The environment, animals, suffrage, indigenous peoples, minorities, civil and gay rights- even glass-ceiling sexism in their own industry -have all been poeticized and popularized by the fearless duo during nearly three decades of harmonizing with the mores of their vast legions of loyal fans. Many of us have grown up on Indigo Girl anthems, feeling that much “Closer To Fine,” for having adopted them as our own.
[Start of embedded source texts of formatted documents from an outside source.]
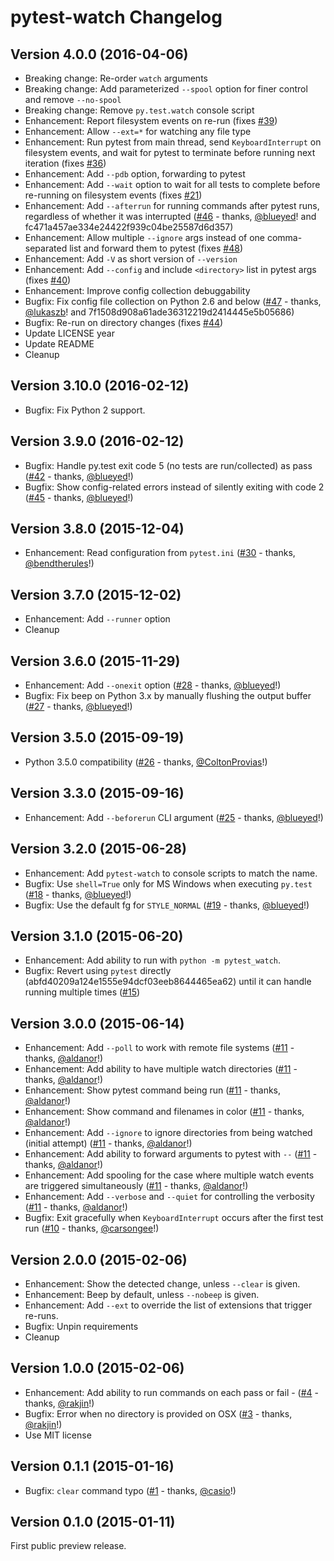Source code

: pytest-watch Changelog
======================


Version 4.0.0 (2016-04-06)
--------------------------

- Breaking change: Re-order `watch` arguments
- Breaking change: Add parameterized `--spool` option for finer control and remove `--no-spool`
- Breaking change: Remove `py.test.watch` console script
- Enhancement: Report filesystem events on re-run (fixes [#39](https://github.com/joeyespo/pytest-watch/issues/39))
- Enhancement: Allow `--ext=*` for watching any file type
- Enhancement: Run pytest from main thread, send `KeyboardInterrupt` on filesystem events, and wait for pytest to terminate before running next iteration (fixes [#36](https://github.com/joeyespo/pytest-watch/issues/36))
- Enhancement: Add `--pdb` option, forwarding to pytest
- Enhancement: Add `--wait` option to wait for all tests to complete before re-running on filesystem events (fixes [#21](https://github.com/joeyespo/pytest-watch/issues/21))
- Enhancement: Add `--afterrun` for running commands after pytest runs, regardless of whether it was interrupted ([#46](https://github.com/joeyespo/pytest-watch/pull/46) - thanks, [@blueyed][]! and fc471a457ae334e24422f939c04be25587d6d357)
- Enhancement: Allow multiple `--ignore` args instead of one comma-separated list and forward them to pytest (fixes [#48](https://github.com/joeyespo/pytest-watch/issues/48))
- Enhancement: Add `-V` as short version of `--version`
- Enhancement: Add `--config` and include `<directory>` list in pytest args (fixes [#40](https://github.com/joeyespo/pytest-watch/issues/40))
- Enhancement: Improve config collection debuggability
- Bugfix: Fix config file collection on Python 2.6 and below ([#47](https://github.com/joeyespo/pytest-watch/pull/47) - thanks, [@lukaszb][]! and 7f1508d908a61ade36312219d2414445e5b05686)
- Bugfix: Re-run on directory changes (fixes [#44](https://github.com/joeyespo/pytest-watch/issues/44))
- Update LICENSE year
- Update README
- Cleanup


Version 3.10.0 (2016-02-12)
---------------------------

- Bugfix: Fix Python 2 support.


Version 3.9.0 (2016-02-12)
--------------------------

- Bugfix: Handle py.test exit code 5 (no tests are run/collected) as pass ([#42](https://github.com/joeyespo/pytest-watch/pull/42) - thanks, [@blueyed][]!)
- Bugfix: Show config-related errors instead of silently exiting with code 2 ([#45](https://github.com/joeyespo/pytest-watch/pull/45) - thanks, [@blueyed][]!)


Version 3.8.0 (2015-12-04)
--------------------------

- Enhancement: Read configuration from `pytest.ini` ([#30](https://github.com/joeyespo/pytest-watch/pull/30) - thanks, [@bendtherules][]!)


Version 3.7.0 (2015-12-02)
--------------------------

- Enhancement: Add `--runner` option
- Cleanup


Version 3.6.0 (2015-11-29)
--------------------------

- Enhancement: Add `--onexit` option ([#28](https://github.com/joeyespo/pytest-watch/pull/28) - thanks, [@blueyed][]!)
- Bugfix: Fix beep on Python 3.x by manually flushing the output buffer ([#27](https://github.com/joeyespo/pytest-watch/pull/27) - thanks, [@blueyed][]!)


Version 3.5.0 (2015-09-19)
--------------------------

- Python 3.5.0 compatibility ([#26](https://github.com/joeyespo/pytest-watch/pull/26) - thanks, [@ColtonProvias][]!)


Version 3.3.0 (2015-09-16)
--------------------------

- Enhancement: Add `--beforerun` CLI argument ([#25](https://github.com/joeyespo/pytest-watch/pull/25) - thanks, [@blueyed][]!)


Version 3.2.0 (2015-06-28)
--------------------------

- Enhancement: Add `pytest-watch` to console scripts to match the name.
- Bugfix: Use `shell=True` only for MS Windows when executing `py.test` ([#18](https://github.com/joeyespo/pytest-watch/pull/18) - thanks, [@blueyed][]!)
- Bugfix: Use the default fg for `STYLE_NORMAL` ([#19](https://github.com/joeyespo/pytest-watch/pull/19) - thanks, [@blueyed][]!)


Version 3.1.0 (2015-06-20)
--------------------------

- Enhancement: Add ability to run with `python -m pytest_watch`.
- Bugfix: Revert using `pytest` directly (abfd40209a124e1555e94dcf03eeb8644465ea62) until it can handle running multiple times ([#15](https://github.com/joeyespo/pytest-watch/issues/15))


Version 3.0.0 (2015-06-14)
--------------------------

- Enhancement: Add `--poll` to work with remote file systems ([#11](https://github.com/joeyespo/pytest-watch/pull/11) - thanks, [@aldanor][]!)
- Enhancement: Add ability to have multiple watch directories ([#11](https://github.com/joeyespo/pytest-watch/pull/11) - thanks, [@aldanor][]!)
- Enhancement: Show pytest command being run ([#11](https://github.com/joeyespo/pytest-watch/pull/11) - thanks, [@aldanor][]!)
- Enhancement: Show command and filenames in color ([#11](https://github.com/joeyespo/pytest-watch/pull/11) - thanks, [@aldanor][]!)
- Enhancement: Add `--ignore` to ignore directories from being watched (initial attempt) ([#11](https://github.com/joeyespo/pytest-watch/pull/11) - thanks, [@aldanor][]!)
- Enhancement: Add ability to forward arguments to pytest with `--` ([#11](https://github.com/joeyespo/pytest-watch/pull/11) - thanks, [@aldanor][]!)
- Enhancement: Add spooling for the case where multiple watch events are triggered simultaneously ([#11](https://github.com/joeyespo/pytest-watch/pull/11) - thanks, [@aldanor][]!)
- Enhancement: Add `--verbose` and `--quiet` for controlling the verbosity ([#11](https://github.com/joeyespo/pytest-watch/pull/11) - thanks, [@aldanor][]!)
- Bugfix: Exit gracefully when `KeyboardInterrupt` occurs after the first test run ([#10](https://github.com/joeyespo/pytest-watch/pull/10) - thanks, [@carsongee][]!)


Version 2.0.0 (2015-02-06)
--------------------------

- Enhancement: Show the detected change, unless `--clear` is given.
- Enhancement: Beep by default, unless `--nobeep` is given.
- Enhancement: Add `--ext` to override the list of extensions that trigger re-runs.
- Bugfix: Unpin requirements
- Cleanup


Version 1.0.0 (2015-02-06)
--------------------------

- Enhancement: Add ability to run commands on each pass or fail - ([#4](https://github.com/joeyespo/pytest-watch/pull/4) - thanks, [@rakjin][]!)
- Bugfix: Error when no directory is provided on OSX ([#3](https://github.com/joeyespo/pytest-watch/pull/3) - thanks, [@rakjin][]!)
- Use MIT license


Version 0.1.1 (2015-01-16)
--------------------------

- Bugfix: `clear` command typo ([#1](https://github.com/joeyespo/pytest-watch/pull/1) - thanks, [@casio][]!)


Version 0.1.0 (2015-01-11)
--------------------------

First public preview release.


[@casio]: https://github.com/casio
[@rakjin]: https://github.com/rakjin
[@carsongee]: https://github.com/carsongee
[@aldanor]: https://github.com/aldanor
[@blueyed]: https://github.com/blueyed
[@ColtonProvias]: https://github.com/ColtonProvias
[@bendtherules]: https://github.com/bendtherules
[@lukaszb]: https://github.com/lukaszb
Conducting a career in the public eye with the courage of convictions while earning seven gold records, four of them platinum, and record sales of over 12 million, isn’t the only kind of challenge Indigo Girls embrace. Now touring with The Shadowboxers in support of their 14th studio album, the masterful Beauty Queen Sister; the Grammy Award-winning folk/rock duo are also performing select shows with various orchestras around the country. The veteran performers are dedicated to connecting with their audience, so Indigo Girls performing a tour within a tour seems a next step in the marriage of their musical aspirations and level of commitment.

The Oregon Symphony will welcome Indigo Girls to Arlene Schnitzer Hall in Portland this Friday, November 9th, following their sold-out election day show today in Chicago. Next they’ll head home to play with the Georgia Symphony Orchestra. The avant-garde pairing of folk-rockers with symphony orchestras is a captivating and moving experience for audiences and performer alike.

Catching up with Amy Ray, the veteran performer admits that, “It’s a challenge. This will be only about the sixth one that we’ve done,” and offers high praise to “amazing arrangers,” Sean O’Loughlin (Chris Isaak, Feist, The Decemberists, Josh Ritter) and Stephen Barber (Rosanne Cash, Alejandro Escovedo, John Legend), who wrote the orchestral charts for all of songs selected from the Indigo Girls catalog.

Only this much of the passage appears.